> **TASK ITEM**: Return every line below in which "WIDTH" appears.

DATA LISTING Start Marker

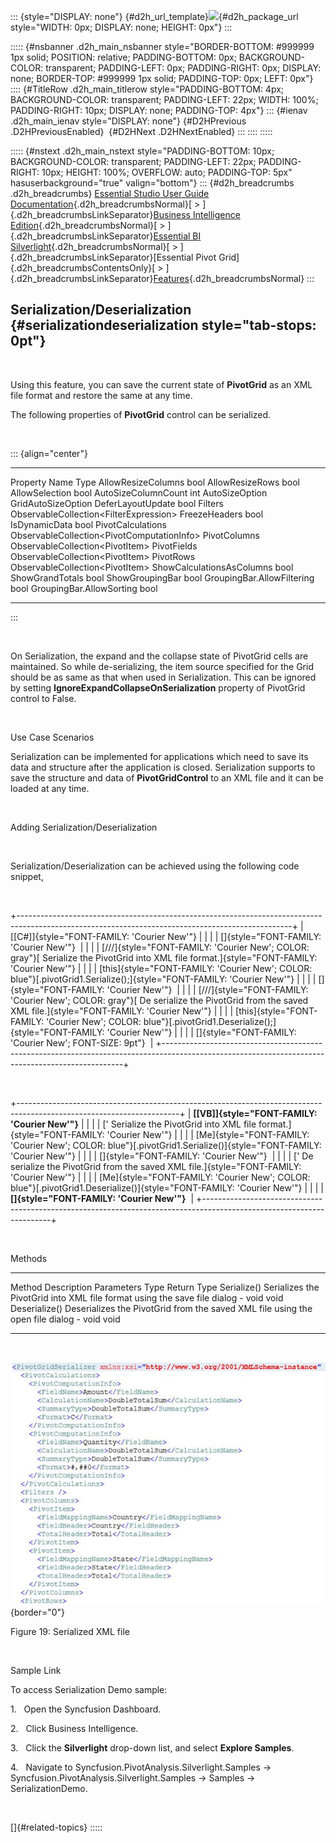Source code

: ::: {style="DISPLAY: none"}
[](ms-xhelp:///?Id=d2h_url_template){#d2h_url_template}![](!package_url!){#d2h_package_url style="WIDTH: 0px; DISPLAY: none; HEIGHT: 0px"}
:::

::::: {#nsbanner .d2h_main_nsbanner style="BORDER-BOTTOM: #999999 1px solid; POSITION: relative; PADDING-BOTTOM: 0px; BACKGROUND-COLOR: transparent; PADDING-LEFT: 0px; PADDING-RIGHT: 0px; DISPLAY: none; BORDER-TOP: #999999 1px solid; PADDING-TOP: 0px; LEFT: 0px"}
:::: {#TitleRow .d2h_main_titlerow style="PADDING-BOTTOM: 4px; BACKGROUND-COLOR: transparent; PADDING-LEFT: 22px; WIDTH: 100%; PADDING-RIGHT: 10px; DISPLAY: none; PADDING-TOP: 4px"}
::: {#ienav .d2h_main_ienav style="DISPLAY: none"}
[](ms-xhelp:///?Id=6707e1ba-11f0-48e1-a02d-d76c94fc0418){#D2HPrevious .D2HPreviousEnabled}  [](ms-xhelp:///?Id=be44799a-6bdc-4871-82be-98807cc7faa0){#D2HNext .D2HNextEnabled}
:::
::::
:::::

::::: {#nstext .d2h_main_nstext style="PADDING-BOTTOM: 10px; BACKGROUND-COLOR: transparent; PADDING-LEFT: 22px; PADDING-RIGHT: 10px; HEIGHT: 100%; OVERFLOW: auto; PADDING-TOP: 5px" hasuserbackground="true" valign="bottom"}
::: {#d2h_breadcrumbs .d2h_breadcrumbs}
[Essential Studio User Guide Documentation](ms-xhelp:///?Id=12457748-09e3-4d74-a240-8e049cedf030){.d2h_breadcrumbsNormal}[ \> ]{.d2h_breadcrumbsLinkSeparator}[Business Intelligence Edition](ms-xhelp:///?Id=fdf33dd8-62b2-47b9-ad7b-fc50e590bca5){.d2h_breadcrumbsNormal}[ \> ]{.d2h_breadcrumbsLinkSeparator}[Essential BI Silverlight](ms-xhelp:///?Id=c006b39c-6aa2-4637-b7de-3e7b6cb3f9f9){.d2h_breadcrumbsNormal}[ \> ]{.d2h_breadcrumbsLinkSeparator}[Essential Pivot Grid]{.d2h_breadcrumbsContentsOnly}[ \> ]{.d2h_breadcrumbsLinkSeparator}[Features](ms-xhelp:///?Id=9d7968f1-d52c-4e79-a6ae-fb01305e9f98){.d2h_breadcrumbsNormal}
:::

## Serialization/Deserialization {#serializationdeserialization style="tab-stops: 0pt"}

 

Using this feature, you can save the current state of **PivotGrid** as an XML file format and restore the same at any time.

The following properties of **PivotGrid** control can be serialized.

 

::: {align="center"}
  ---------------------------- ----------------------------------------------
  Property Name                Type
  AllowResizeColumns           bool
  AllowResizeRows              bool
  AllowSelection               bool
  AutoSizeColumnCount          int
  AutoSizeOption               GridAutoSizeOption
  DeferLayoutUpdate            bool
  Filters                      ObservableCollection\<FilterExpression\>
  FreezeHeaders                bool
  IsDynamicData                bool
  PivotCalculations            ObservableCollection\<PivotComputationInfo\>
  PivotColumns                 ObservableCollection\<PivotItem\>
  PivotFields                  ObservableCollection\<PivotItem\>
  PivotRows                    ObservableCollection\<PivotItem\>
  ShowCalculationsAsColumns    bool
  ShowGrandTotals              bool
  ShowGroupingBar              bool
  GroupingBar.AllowFiltering   bool
  GroupingBar.AllowSorting     bool
  ---------------------------- ----------------------------------------------
:::

 

On Serialization, the expand and the collapse state of PivotGrid cells are maintained. So while de-serializing, the item source specified for the Grid should be as same as that when used in Serialization. This can be ignored by setting **IgnoreExpandCollapseOnSerialization** property of PivotGrid control to False.

 

Use Case Scenarios

Serialization can be implemented for applications which need to save its data and structure after the application is closed. Serialization supports to save the structure and data of **PivotGridControl** to an XML file and it can be loaded at any time.

 

Adding Serialization/Deserialization

 

Serialization/Deserialization can be achieved using the following code snippet,

 

+--------------------------------------------------------------------------------------------------------------------------------------------------+
| [\[C#\]]{style="FONT-FAMILY: 'Courier New'"}                                                                                                     |
|                                                                                                                                                  |
| []{style="FONT-FAMILY: 'Courier New'"}                                                                                                           |
|                                                                                                                                                  |
| [///]{style="FONT-FAMILY: 'Courier New'; COLOR: gray"}[ Serialize the PivotGrid into XML file format.]{style="FONT-FAMILY: 'Courier New'"}       |
|                                                                                                                                                  |
| [this]{style="FONT-FAMILY: 'Courier New'; COLOR: blue"}[.pivotGrid1.Serialize();]{style="FONT-FAMILY: 'Courier New'"}                            |
|                                                                                                                                                  |
| []{style="FONT-FAMILY: 'Courier New'"}                                                                                                           |
|                                                                                                                                                  |
| [///]{style="FONT-FAMILY: 'Courier New'; COLOR: gray"}[ De serialize the PivotGrid from the saved XML file.]{style="FONT-FAMILY: 'Courier New'"} |
|                                                                                                                                                  |
| [this]{style="FONT-FAMILY: 'Courier New'; COLOR: blue"}[.pivotGrid1.Deserialize();]{style="FONT-FAMILY: 'Courier New'"}                          |
|                                                                                                                                                  |
| []{style="FONT-FAMILY: 'Courier New'; FONT-SIZE: 9pt"}                                                                                           |
+--------------------------------------------------------------------------------------------------------------------------------------------------+

 

+----------------------------------------------------------------------------------------------------------------------+
| **[\[VB\]]{style="FONT-FAMILY: 'Courier New'"}**                                                                     |
|                                                                                                                      |
| [\' Serialize the PivotGrid into XML file format.]{style="FONT-FAMILY: 'Courier New'"}                               |
|                                                                                                                      |
| [Me]{style="FONT-FAMILY: 'Courier New'; COLOR: blue"}[.pivotGrid1.Serialize()]{style="FONT-FAMILY: 'Courier New'"}   |
|                                                                                                                      |
| []{style="FONT-FAMILY: 'Courier New'"}                                                                               |
|                                                                                                                      |
| [\' De serialize the PivotGrid from the saved XML file.]{style="FONT-FAMILY: 'Courier New'"}                         |
|                                                                                                                      |
| [Me]{style="FONT-FAMILY: 'Courier New'; COLOR: blue"}[.pivotGrid1.Deserialize()]{style="FONT-FAMILY: 'Courier New'"} |
|                                                                                                                      |
| **[]{style="FONT-FAMILY: 'Courier New'"}**                                                                           |
+----------------------------------------------------------------------------------------------------------------------+

 

Methods

  --------------- ------------------------------------------------------------------------------- ------------ ------ -------------
  Method          Description                                                                     Parameters   Type   Return Type
  Serialize()     Serializes the PivotGrid into XML file format using the save file dialog        \-           void   void
  Deserialize()   Deserializes the PivotGrid from the saved XML file using the open file dialog   \-           void   void
  --------------- ------------------------------------------------------------------------------- ------------ ------ -------------

 

![Description: Description: C:\\Users\\dwarageshmb\\Desktop\\2011 Vol 1 Docs\\Serialization.png](ImagesExt/image36_19.jpg){border="0"}

Figure 19: Serialized XML file

 

Sample Link

To access Serialization Demo sample:

1.   Open the Syncfusion Dashboard.

2.   Click Business Intelligence.

3.   Click the **Silverlight** drop-down list, and select **Explore Samples**.

4.   Navigate to Syncfusion.PivotAnalysis.Silverlight.Samples -\> Syncfusion.PivotAnalysis.Silverlight.Samples -\> Samples -\> SerializationDemo.

 

[]{#related-topics}
:::::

DATA LISTING End Marker

> **OUTPUT FOR THIS EXERCISE**:
[](ms-xhelp:///?Id=d2h_url_template){#d2h_url_template}![](!package_url!){#d2h_package_url style="WIDTH: 0px; DISPLAY: none; HEIGHT: 0px"}
:::: {#TitleRow .d2h_main_titlerow style="PADDING-BOTTOM: 4px; BACKGROUND-COLOR: transparent; PADDING-LEFT: 22px; WIDTH: 100%; PADDING-RIGHT: 10px; DISPLAY: none; PADDING-TOP: 4px"}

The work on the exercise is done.